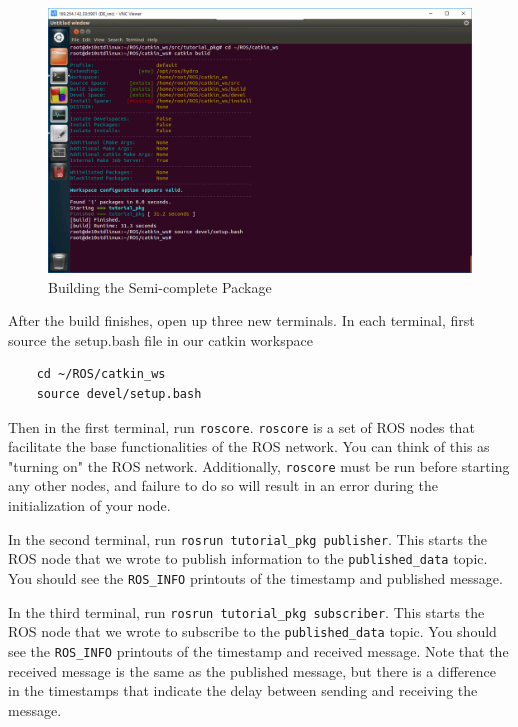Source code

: \documentclass[11pt, twoside, pdftex]{article}
\begin{document}
\begin{figure}[H]
	\begin{center}
		\includegraphics[scale=0.55]{figures/catkin_build_tutorial_pkg_2.png}
		\caption{Building the Semi-complete Package}
		\label{fig:catkinbuildtutorialpkg2}
	\end{center}
\end{figure}

After the build finishes, open up three new terminals. In each terminal, first source the setup.bash file in our catkin workspace 
\begin{lstlisting}
	cd ~/ROS/catkin_ws
	source devel/setup.bash
\end{lstlisting}
Then in the first terminal, run \lstinline|roscore|. \lstinline|roscore| is a set of ROS nodes that facilitate the base functionalities of the ROS network. You can think of this as "turning on" the ROS network. Additionally, \lstinline|roscore| must be run before starting any other nodes, and failure to do so will result in an error during the initialization of your node.

In the second terminal, run \lstinline|rosrun tutorial_pkg publisher|. This starts the ROS node that we wrote to publish information to the \lstinline|published_data| topic. You should see the \lstinline|ROS_INFO| printouts of the timestamp and published message.

In the third terminal, run \lstinline|rosrun tutorial_pkg subscriber|. This starts the ROS node that we wrote to subscribe to the \lstinline|published_data| topic. You should see the \lstinline|ROS_INFO| printouts of the timestamp and received message. Note that the received message is the same as the published message, but there is a difference in the timestamps that indicate the delay between sending and receiving the message.
\end{document}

◆ TASK ITEM: Your answer should contain all the material above, written out exactly, and none of the pictures.

◆ TASK OUTPUT:
Source code

: \documentclass[11pt, twoside, pdftex]{article}
\begin{document}
\begin{figure}[H]
	\begin{center}
		\includegraphics[scale=0.55]{figures/catkin_build_tutorial_pkg_2.png}
		\caption{Building the Semi-complete Package}
		\label{fig:catkinbuildtutorialpkg2}
	\end{center}
\end{figure}

After the build finishes, open up three new terminals. In each terminal, first source the setup.bash file in our catkin workspace 
\begin{lstlisting}
	cd ~/ROS/catkin_ws
	source devel/setup.bash
\end{lstlisting}
Then in the first terminal, run \lstinline|roscore|. \lstinline|roscore| is a set of ROS nodes that facilitate the base functionalities of the ROS network. You can think of this as "turning on" the ROS network. Additionally, \lstinline|roscore| must be run before starting any other nodes, and failure to do so will result in an error during the initialization of your node.

In the second terminal, run \lstinline|rosrun tutorial_pkg publisher|. This starts the ROS node that we wrote to publish information to the \lstinline|published_data| topic. You should see the \lstinline|ROS_INFO| printouts of the timestamp and published message.

In the third terminal, run \lstinline|rosrun tutorial_pkg subscriber|. This starts the ROS node that we wrote to subscribe to the \lstinline|published_data| topic. You should see the \lstinline|ROS_INFO| printouts of the timestamp and received message. Note that the received message is the same as the published message, but there is a difference in the timestamps that indicate the delay between sending and receiving the message.
\end{document}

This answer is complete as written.